Babe Ruth stands about 10 feet in front of home plate, slightly toward third base.  Yankee Stadium is full and on its feet.  The 1949 Yankees line the first base line, hats off, listening to Babe speak.  There is no color but it is a sunny day.  He leans to his right on a baseball bat while speaking to the crowd.  His back is visible, and his number three is the focal point of the piece.  Banners and American flags wave above the third deck, as the Sultan of Swat says goodbye.  This photo won the 1949 Pulitzer prize.  Every person in attendance got, as John White said, “a front seat to history.”  Nat Fein captured it forever.

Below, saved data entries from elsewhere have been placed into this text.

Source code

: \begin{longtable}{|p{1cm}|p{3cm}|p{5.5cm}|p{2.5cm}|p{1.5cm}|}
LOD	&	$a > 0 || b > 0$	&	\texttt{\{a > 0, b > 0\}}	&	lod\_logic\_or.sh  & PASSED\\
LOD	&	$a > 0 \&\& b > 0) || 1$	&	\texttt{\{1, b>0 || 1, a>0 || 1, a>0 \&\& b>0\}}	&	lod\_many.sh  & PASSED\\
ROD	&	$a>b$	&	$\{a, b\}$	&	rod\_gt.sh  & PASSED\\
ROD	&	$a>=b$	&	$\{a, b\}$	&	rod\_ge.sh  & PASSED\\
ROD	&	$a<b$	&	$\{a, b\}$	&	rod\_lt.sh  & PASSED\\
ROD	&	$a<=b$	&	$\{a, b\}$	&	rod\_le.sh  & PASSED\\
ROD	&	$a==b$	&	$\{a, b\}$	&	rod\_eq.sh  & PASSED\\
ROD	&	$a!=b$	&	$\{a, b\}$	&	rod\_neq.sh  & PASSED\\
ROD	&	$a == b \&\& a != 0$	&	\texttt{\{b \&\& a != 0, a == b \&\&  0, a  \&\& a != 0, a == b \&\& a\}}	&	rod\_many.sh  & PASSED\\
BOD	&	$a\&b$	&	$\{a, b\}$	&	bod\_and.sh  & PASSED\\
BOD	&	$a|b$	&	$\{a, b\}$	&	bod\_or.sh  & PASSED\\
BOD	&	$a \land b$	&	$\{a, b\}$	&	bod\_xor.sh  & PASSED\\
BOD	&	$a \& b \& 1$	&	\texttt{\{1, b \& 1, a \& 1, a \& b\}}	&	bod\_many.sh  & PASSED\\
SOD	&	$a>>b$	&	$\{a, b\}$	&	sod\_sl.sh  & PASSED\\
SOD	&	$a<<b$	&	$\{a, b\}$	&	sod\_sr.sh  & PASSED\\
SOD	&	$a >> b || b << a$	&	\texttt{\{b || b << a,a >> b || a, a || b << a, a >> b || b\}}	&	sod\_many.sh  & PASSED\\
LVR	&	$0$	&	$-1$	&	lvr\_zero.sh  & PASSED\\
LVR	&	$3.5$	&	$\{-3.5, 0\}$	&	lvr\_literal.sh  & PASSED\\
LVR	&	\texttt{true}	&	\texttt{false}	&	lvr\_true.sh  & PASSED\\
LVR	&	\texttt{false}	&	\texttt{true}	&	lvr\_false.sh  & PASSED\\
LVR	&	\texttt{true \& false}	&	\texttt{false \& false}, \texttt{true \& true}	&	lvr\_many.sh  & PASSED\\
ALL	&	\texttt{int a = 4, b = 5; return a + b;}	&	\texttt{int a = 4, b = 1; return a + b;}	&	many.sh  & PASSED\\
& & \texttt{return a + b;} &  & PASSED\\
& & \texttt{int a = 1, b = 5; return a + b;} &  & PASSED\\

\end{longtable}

The next photo is six Japanese men on stage.   This took home the Pulitzer in 1961.  There is a black curtain behind three vertical banners, all bearing Japanese characters.  All the men are in black suits and are standing in a circle, except for one.  It is 17-year-old Otoya Yamaguchi.  He stands in the center, facing the camera.  He has a sword in his right hand and draws it back, planning on striking to his left.  His eyes are locked on the blade’s target, Inejiro Asanuma, a socialist politician who was in the middle of a speech.  Asanuma is trying to defend against the blow.  He has his hands in front of him at waist height as he jumps back.  The glasses on his face are falling off as the blade moves toward him.   The frame captures the moment a man dies.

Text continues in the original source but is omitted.